Team members met with farmers and each other to understand what people needed in a daily planned grazing chart.
So we went back to the basics so farmers could actually go forward in the planning and implementation of their grazing systems. Our farmer-led brainstorming sessions yielded glaring issues, at least to me. Most did not have a workable whole farm map with identifiable, consistent or delineated field numbers and corresponding acreages. They were inconsistent in with their daily record-keeping of animal needs, paddock moves, recovery periods, precipitation data and management decisions and so, like me, they forgot stuff that would be relevant to making financial and personal gains.
Troy shows the poster created for this project. It wouldn’t have been possible without the help of many farmers and a great team made up of Troy Bishopp, Phillip Metzger, Kim Totten, Nancy Glazier, Jenn Colby, Jim Weaver, and the Madison County Graziers Group
It wasn’t like they weren’t keeping track of stuff. It was that the information was buried in a 3 ring binder agency plan, or a pocket calendar, or on the dash of a truck somewhere. It seems farmers get really busy (duh) and just lose track even though they’re well-intentioned. The grazing record-keeping personalities varied from expert to “whatever”. This range forced us to provide a template that could be customized to each farm and make it much more personal and relevant.
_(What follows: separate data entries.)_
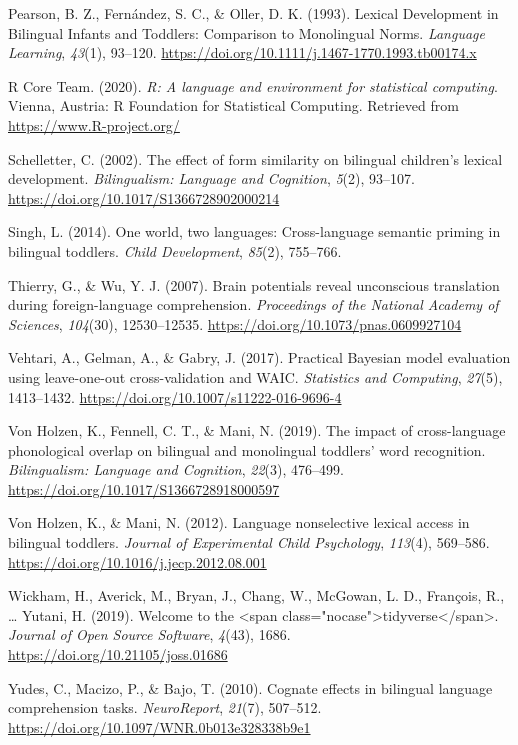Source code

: \documentclass[
  english,
  man,man,floatsintext]{apa6}
\newlength{\cslhangindent}
\newenvironment{cslreferences}%
  {\setlength{\parindent}{0pt}%
  \everypar{\setlength{\hangindent}{\cslhangindent}}\ignorespaces}%
  {\par}
\begin{document}
\begin{cslreferences}
\leavevmode\hypertarget{ref-pearson_lexical_1993}{}%
Pearson, B. Z., Fernández, S. C., \& Oller, D. K. (1993). Lexical Development in Bilingual Infants and Toddlers: Comparison to Monolingual Norms. \emph{Language Learning}, \emph{43}(1), 93--120. \url{https://doi.org/10.1111/j.1467-1770.1993.tb00174.x}

\leavevmode\hypertarget{ref-rcoreteam_r_2020}{}%
R Core Team. (2020). \emph{R: A language and environment for statistical computing}. Vienna, Austria: R Foundation for Statistical Computing. Retrieved from \url{https://www.R-project.org/}

\leavevmode\hypertarget{ref-schelletter_effect_2002}{}%
Schelletter, C. (2002). The effect of form similarity on bilingual children's lexical development. \emph{Bilingualism: Language and Cognition}, \emph{5}(2), 93--107. \url{https://doi.org/10.1017/S1366728902000214}

\leavevmode\hypertarget{ref-singh_one_2014}{}%
Singh, L. (2014). One world, two languages: Cross-language semantic priming in bilingual toddlers. \emph{Child Development}, \emph{85}(2), 755--766.

\leavevmode\hypertarget{ref-thierry_brain_2007}{}%
Thierry, G., \& Wu, Y. J. (2007). Brain potentials reveal unconscious translation during foreign-language comprehension. \emph{Proceedings of the National Academy of Sciences}, \emph{104}(30), 12530--12535. \url{https://doi.org/10.1073/pnas.0609927104}

\leavevmode\hypertarget{ref-vehtari_practical_2017}{}%
Vehtari, A., Gelman, A., \& Gabry, J. (2017). Practical Bayesian model evaluation using leave-one-out cross-validation and WAIC. \emph{Statistics and Computing}, \emph{27}(5), 1413--1432. \url{https://doi.org/10.1007/s11222-016-9696-4}

\leavevmode\hypertarget{ref-von_holzen_impact_2019}{}%
Von Holzen, K., Fennell, C. T., \& Mani, N. (2019). The impact of cross-language phonological overlap on bilingual and monolingual toddlers' word recognition. \emph{Bilingualism: Language and Cognition}, \emph{22}(3), 476--499. \url{https://doi.org/10.1017/S1366728918000597}

\leavevmode\hypertarget{ref-von_holzen_language_2012}{}%
Von Holzen, K., \& Mani, N. (2012). Language nonselective lexical access in bilingual toddlers. \emph{Journal of Experimental Child Psychology}, \emph{113}(4), 569--586. \url{https://doi.org/10.1016/j.jecp.2012.08.001}

\leavevmode\hypertarget{ref-wickham_welcome_2019}{}%
Wickham, H., Averick, M., Bryan, J., Chang, W., McGowan, L. D., François, R., \ldots{} Yutani, H. (2019). Welcome to the \textless span class="nocase"\textgreater tidyverse\textless/span\textgreater. \emph{Journal of Open Source Software}, \emph{4}(43), 1686. \url{https://doi.org/10.21105/joss.01686}

\leavevmode\hypertarget{ref-yudes_cognate_2010}{}%
Yudes, C., Macizo, P., \& Bajo, T. (2010). Cognate effects in bilingual language comprehension tasks. \emph{NeuroReport}, \emph{21}(7), 507--512. \url{https://doi.org/10.1097/WNR.0b013e328338b9e1}
\end{cslreferences}

\endgroup
\end{document}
Since most of us didn’t use a computer to do grazing planning and monitoring like HMI’s electronic version, or Jim Gerrish’s grazing wedge, or other fee-based web applications, we all agreed a barn/office paper chart that we walk by every day and see, would provide a good opportunity for better management.
Here’s what we wanted as a basic template:
- Something big enough to see and mark on and that could be expanded or shrunk depending on the size of the operation,
- Covering 10 to 12 months with a calendar in the heading to track the date and day of the week since most folks wanted to plan around Sundays,
- Enough blank spaces to keep track of whatever you want, including a larger heading area for writing down events and management decisions.
Essentially it became a big piece of lined paper bringing us to where we (you) are now, at the start.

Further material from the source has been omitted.